3) Among the *long* wish list: laser guide star,
larger wavefront sensor field-of-view, infrared wavefront sensor, higher
limiting magnitude, spectroscopy at R~200-400 and R~2000-5000, polarimeter, PSF
suppression techniques (coronagraphy, TRIDENT, etc), tip-tilt sensor (required
for laser guide star), which one are the most needed to justify an upgrade? Are
they feasible?
As
described earlier, coronographic and spectroscopic capabilities should be
considered. Additionally, fainter limiting magnitude (or laser guide star)

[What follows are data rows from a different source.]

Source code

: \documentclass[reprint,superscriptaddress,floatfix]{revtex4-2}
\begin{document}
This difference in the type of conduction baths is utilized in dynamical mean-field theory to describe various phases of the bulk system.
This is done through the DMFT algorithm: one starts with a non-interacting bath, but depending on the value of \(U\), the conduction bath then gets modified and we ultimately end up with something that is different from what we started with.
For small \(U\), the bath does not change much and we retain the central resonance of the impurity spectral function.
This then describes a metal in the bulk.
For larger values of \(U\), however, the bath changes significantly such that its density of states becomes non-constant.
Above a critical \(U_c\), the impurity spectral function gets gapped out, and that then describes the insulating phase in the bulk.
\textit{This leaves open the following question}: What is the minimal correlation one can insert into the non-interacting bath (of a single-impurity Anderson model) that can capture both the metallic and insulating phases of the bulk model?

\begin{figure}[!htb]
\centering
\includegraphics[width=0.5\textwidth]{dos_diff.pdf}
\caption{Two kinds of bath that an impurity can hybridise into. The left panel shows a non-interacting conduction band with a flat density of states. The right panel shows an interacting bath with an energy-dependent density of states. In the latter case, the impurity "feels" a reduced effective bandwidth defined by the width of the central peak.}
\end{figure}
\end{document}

would come next in the priority list.
D) SUMMARY
Unique
AO expertise has been acquired at CFHT and the upgrade of PUEO should be
considered as an opportunity to secure and enrich this knowledge for the future
years. Considering the various efforts planned worldwide by other groups (ESO
8m-VLT-PF, Keck 10m-XAO, Palomar 5m-AO, etc) PUEO-NUI is most timely and should
be started as soon as possible in order to make the instruments available at
the telescope no later than 2006. The realization of the upgrade could also be
considered as an intermediate step between the current AO systems and the
future concepts of Extreme Adaptive Optics (although the transfer of knowledge
from PUEO-NUI to the new generation AO systems on large telescopes is unclear).
Some
science projects would benefit from the upgrade of PUEO, although most of the
AO programs could be equally carried-out in the near-infrared on large
telescopes currently equipped with an AO system. The programs that would
benefit the most from the upgrade of PUEO are those requiring a very stable
PSF: detection of faint and low-contrasted features such as searching for
circumstellar disks around young-nearby stars, studying the variability of
planetaary atmospheres, or studying the inner systems of the giant planets
(rings and small satellites).
It
would be regretful to limit the domain of investigation offered by PUEO-NUI to
imaging only. For this reason a minimum suite of instruments (new or upgrades)
is strongly suggested. This would include at a minimum some spectroscopic
capabilities (low-to-medium resolution) and a new generation coronograph.
Improving the limiting magnitude of the system to a lower limit should also be
considered.